- _DESCRIPTION OF THE TASK_
Output all the data exactly. Pictures do not belong in the copy.

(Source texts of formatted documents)
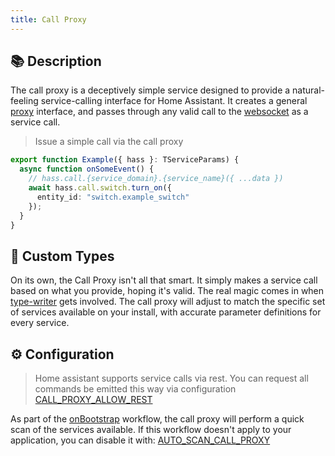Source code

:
 ```yaml
---
title: Call Proxy
---
```

## 📚 Description

The call proxy is a deceptively simple service designed to provide a natural-feeling service-calling interface for Home Assistant.
It creates a general [proxy](https://developer.mozilla.org/en-US/docs/Web/JavaScript/Reference/Global_Objects/Proxy) interface, and passes through any valid call to the [websocket](/hass/websocket-api) as a service call.

> Issue a simple call via the call proxy

```typescript
export function Example({ hass }: TServiceParams) {
  async function onSomeEvent() {
    // hass.call.{service_domain}.{service_name}({ ...data })
    await hass.call.switch.turn_on({
      entity_id: "switch.example_switch"
    });
  }
}
```

## 📐 Custom Types

On its own, the Call Proxy isn't all that smart. It simply makes a service call based on what you provide, hoping it's valid. The real magic comes in when [type-writer](/type-writer) gets involved. The call proxy will adjust to match the specific set of services available on your install, with accurate parameter definitions for every service.

## ⚙️ Configuration

> Home assistant supports service calls via rest. You can request all commands be emitted this way via configuration [CALL_PROXY_ALLOW_REST](/hass/config/CALL_PROXY_ALLOW_REST)

As part of the [onBootstrap](/core/lifecycle/onBootstrap) workflow, the call proxy will perform a quick scan of the services available. If this workflow doesn't apply to your application, you can disable it with: [AUTO_SCAN_CALL_PROXY](/hass/config/AUTO_SCAN_CALL_PROXY)
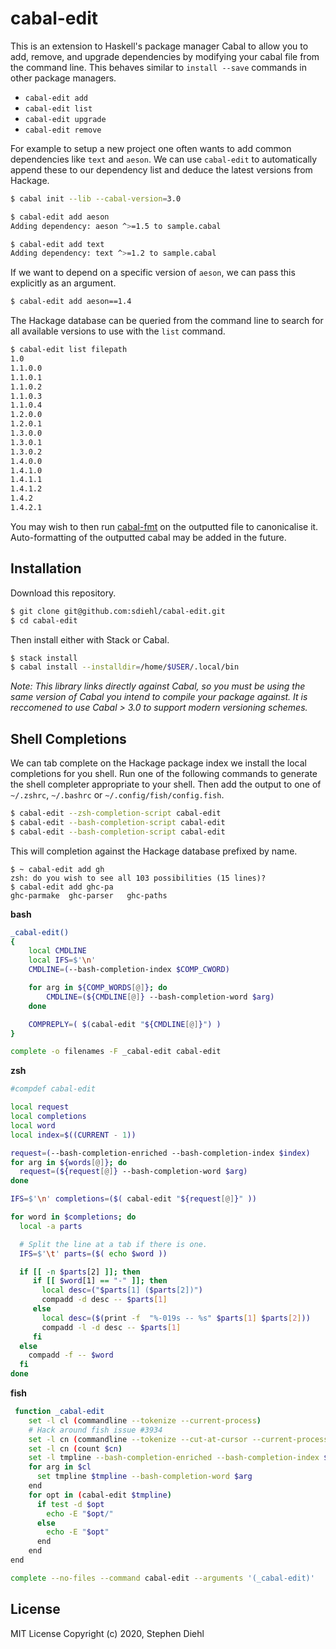 cabal-edit
==========

This is an extension to Haskell's package manager Cabal to allow you to add,
remove, and upgrade dependencies by modifying your cabal file from the
command line. This behaves similar to  `install --save` commands in other
package managers.

* `cabal-edit add`
* `cabal-edit list`
* `cabal-edit upgrade`
* `cabal-edit remove`

For example to setup a new project one often wants to add common dependencies
like `text` and `aeson`. We can use `cabal-edit` to automatically append these
to our dependency list and deduce the latest versions from Hackage.

```bash
$ cabal init --lib --cabal-version=3.0    

$ cabal-edit add aeson                
Adding dependency: aeson ^>=1.5 to sample.cabal

$ cabal-edit add text 
Adding dependency: text ^>=1.2 to sample.cabal
```

If we want to depend on a specific version of `aeson`, we can pass this
explicitly as an argument.

```bash
$ cabal-edit add aeson==1.4
```

The Hackage database can be queried from the command line to search for all
available versions to use with the `list` command.

```bash
$ cabal-edit list filepath
1.0
1.1.0.0
1.1.0.1
1.1.0.2
1.1.0.3
1.1.0.4
1.2.0.0
1.2.0.1
1.3.0.0
1.3.0.1
1.3.0.2
1.4.0.0
1.4.1.0
1.4.1.1
1.4.1.2
1.4.2
1.4.2.1
```

You may wish to then run [cabal-fmt] on the outputted file to canonicalise it.
Auto-formatting of the outputted cabal may be added in the future.

[cabal-fmt]: https://github.com/phadej/cabal-fmt

Installation
------------

Download this repository.

```bash
$ git clone git@github.com:sdiehl/cabal-edit.git
$ cd cabal-edit
```

Then install either with Stack or Cabal.

```bash
$ stack install 
$ cabal install --installdir=/home/$USER/.local/bin
```

*Note: This library links directly against Cabal, so you must be using the same
version of Cabal you intend to compile your package against. It is reccomened to
use Cabal > 3.0 to support modern versioning schemes.*

Shell Completions
------------------

We can tab complete on the Hackage package index we install the local
completions for you shell. Run one of the following commands to generate the
shell completer appropriate to your shell. Then add the output to one of
`~/.zshrc`, `~/.bashrc` or `~/.config/fish/config.fish`.

```bash
$ cabal-edit --zsh-completion-script cabal-edit
$ cabal-edit --bash-completion-script cabal-edit
$ cabal-edit --bash-completion-script cabal-edit
```

This will completion against the Hackage database prefixed by name.

```
$ ~ cabal-edit add gh
zsh: do you wish to see all 103 possibilities (15 lines)?
$ cabal-edit add ghc-pa
ghc-parmake  ghc-parser   ghc-paths
```

**bash**

```bash
_cabal-edit()
{
    local CMDLINE
    local IFS=$'\n'
    CMDLINE=(--bash-completion-index $COMP_CWORD)

    for arg in ${COMP_WORDS[@]}; do
        CMDLINE=(${CMDLINE[@]} --bash-completion-word $arg)
    done

    COMPREPLY=( $(cabal-edit "${CMDLINE[@]}") )
}

complete -o filenames -F _cabal-edit cabal-edit
```

**zsh**

```bash
#compdef cabal-edit

local request
local completions
local word
local index=$((CURRENT - 1))

request=(--bash-completion-enriched --bash-completion-index $index)
for arg in ${words[@]}; do
  request=(${request[@]} --bash-completion-word $arg)
done

IFS=$'\n' completions=($( cabal-edit "${request[@]}" ))

for word in $completions; do
  local -a parts

  # Split the line at a tab if there is one.
  IFS=$'\t' parts=($( echo $word ))

  if [[ -n $parts[2] ]]; then
     if [[ $word[1] == "-" ]]; then
       local desc=("$parts[1] ($parts[2])")
       compadd -d desc -- $parts[1]
     else
       local desc=($(print -f  "%-019s -- %s" $parts[1] $parts[2]))
       compadd -l -d desc -- $parts[1]
     fi
  else
    compadd -f -- $word
  fi
done
```

**fish**

```bash
 function _cabal-edit
    set -l cl (commandline --tokenize --current-process)
    # Hack around fish issue #3934
    set -l cn (commandline --tokenize --cut-at-cursor --current-process)
    set -l cn (count $cn)
    set -l tmpline --bash-completion-enriched --bash-completion-index $cn
    for arg in $cl
      set tmpline $tmpline --bash-completion-word $arg
    end
    for opt in (cabal-edit $tmpline)
      if test -d $opt
        echo -E "$opt/"
      else
        echo -E "$opt"
      end
    end
end

complete --no-files --command cabal-edit --arguments '(_cabal-edit)'
```

License
-------

MIT License
Copyright (c) 2020, Stephen Diehl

- _WORKED SOLUTION_
Source code

:
 ```yaml
---
title: Call Proxy
---
```

## 📚 Description

The call proxy is a deceptively simple service designed to provide a natural-feeling service-calling interface for Home Assistant.
It creates a general [proxy](https://developer.mozilla.org/en-US/docs/Web/JavaScript/Reference/Global_Objects/Proxy) interface, and passes through any valid call to the [websocket](/hass/websocket-api) as a service call.

> Issue a simple call via the call proxy

```typescript
export function Example({ hass }: TServiceParams) {
  async function onSomeEvent() {
    // hass.call.{service_domain}.{service_name}({ ...data })
    await hass.call.switch.turn_on({
      entity_id: "switch.example_switch"
    });
  }
}
```

## 📐 Custom Types

On its own, the Call Proxy isn't all that smart. It simply makes a service call based on what you provide, hoping it's valid. The real magic comes in when [type-writer](/type-writer) gets involved. The call proxy will adjust to match the specific set of services available on your install, with accurate parameter definitions for every service.

## ⚙️ Configuration

> Home assistant supports service calls via rest. You can request all commands be emitted this way via configuration [CALL_PROXY_ALLOW_REST](/hass/config/CALL_PROXY_ALLOW_REST)

As part of the [onBootstrap](/core/lifecycle/onBootstrap) workflow, the call proxy will perform a quick scan of the services available. If this workflow doesn't apply to your application, you can disable it with: [AUTO_SCAN_CALL_PROXY](/hass/config/AUTO_SCAN_CALL_PROXY)
 cabal-edit
==========

This is an extension to Haskell's package manager Cabal to allow you to add,
remove, and upgrade dependencies by modifying your cabal file from the
command line. This behaves similar to  `install --save` commands in other
package managers.

* `cabal-edit add`
* `cabal-edit list`
* `cabal-edit upgrade`
* `cabal-edit remove`

For example to setup a new project one often wants to add common dependencies
like `text` and `aeson`. We can use `cabal-edit` to automatically append these
to our dependency list and deduce the latest versions from Hackage.

```bash
$ cabal init --lib --cabal-version=3.0    

$ cabal-edit add aeson                
Adding dependency: aeson ^>=1.5 to sample.cabal

$ cabal-edit add text 
Adding dependency: text ^>=1.2 to sample.cabal
```

If we want to depend on a specific version of `aeson`, we can pass this
explicitly as an argument.

```bash
$ cabal-edit add aeson==1.4
```

The Hackage database can be queried from the command line to search for all
available versions to use with the `list` command.

```bash
$ cabal-edit list filepath
1.0
1.1.0.0
1.1.0.1
1.1.0.2
1.1.0.3
1.1.0.4
1.2.0.0
1.2.0.1
1.3.0.0
1.3.0.1
1.3.0.2
1.4.0.0
1.4.1.0
1.4.1.1
1.4.1.2
1.4.2
1.4.2.1
```

You may wish to then run [cabal-fmt] on the outputted file to canonicalise it.
Auto-formatting of the outputted cabal may be added in the future.

[cabal-fmt]: https://github.com/phadej/cabal-fmt

Installation
------------

Download this repository.

```bash
$ git clone git@github.com:sdiehl/cabal-edit.git
$ cd cabal-edit
```

Then install either with Stack or Cabal.

```bash
$ stack install 
$ cabal install --installdir=/home/$USER/.local/bin
```

*Note: This library links directly against Cabal, so you must be using the same
version of Cabal you intend to compile your package against. It is reccomened to
use Cabal > 3.0 to support modern versioning schemes.*

Shell Completions
------------------

We can tab complete on the Hackage package index we install the local
completions for you shell. Run one of the following commands to generate the
shell completer appropriate to your shell. Then add the output to one of
`~/.zshrc`, `~/.bashrc` or `~/.config/fish/config.fish`.

```bash
$ cabal-edit --zsh-completion-script cabal-edit
$ cabal-edit --bash-completion-script cabal-edit
$ cabal-edit --bash-completion-script cabal-edit
```

This will completion against the Hackage database prefixed by name.

```
$ ~ cabal-edit add gh
zsh: do you wish to see all 103 possibilities (15 lines)?
$ cabal-edit add ghc-pa
ghc-parmake  ghc-parser   ghc-paths
```

**bash**

```bash
_cabal-edit()
{
    local CMDLINE
    local IFS=$'\n'
    CMDLINE=(--bash-completion-index $COMP_CWORD)

    for arg in ${COMP_WORDS[@]}; do
        CMDLINE=(${CMDLINE[@]} --bash-completion-word $arg)
    done

    COMPREPLY=( $(cabal-edit "${CMDLINE[@]}") )
}

complete -o filenames -F _cabal-edit cabal-edit
```

**zsh**

```bash
#compdef cabal-edit

local request
local completions
local word
local index=$((CURRENT - 1))

request=(--bash-completion-enriched --bash-completion-index $index)
for arg in ${words[@]}; do
  request=(${request[@]} --bash-completion-word $arg)
done

IFS=$'\n' completions=($( cabal-edit "${request[@]}" ))

for word in $completions; do
  local -a parts

  # Split the line at a tab if there is one.
  IFS=$'\t' parts=($( echo $word ))

  if [[ -n $parts[2] ]]; then
     if [[ $word[1] == "-" ]]; then
       local desc=("$parts[1] ($parts[2])")
       compadd -d desc -- $parts[1]
     else
       local desc=($(print -f  "%-019s -- %s" $parts[1] $parts[2]))
       compadd -l -d desc -- $parts[1]
     fi
  else
    compadd -f -- $word
  fi
done
```

**fish**

```bash
 function _cabal-edit
    set -l cl (commandline --tokenize --current-process)
    # Hack around fish issue #3934
    set -l cn (commandline --tokenize --cut-at-cursor --current-process)
    set -l cn (count $cn)
    set -l tmpline --bash-completion-enriched --bash-completion-index $cn
    for arg in $cl
      set tmpline $tmpline --bash-completion-word $arg
    end
    for opt in (cabal-edit $tmpline)
      if test -d $opt
        echo -E "$opt/"
      else
        echo -E "$opt"
      end
    end
end

complete --no-files --command cabal-edit --arguments '(_cabal-edit)'
```

License
-------

MIT License
Copyright (c) 2020, Stephen Diehl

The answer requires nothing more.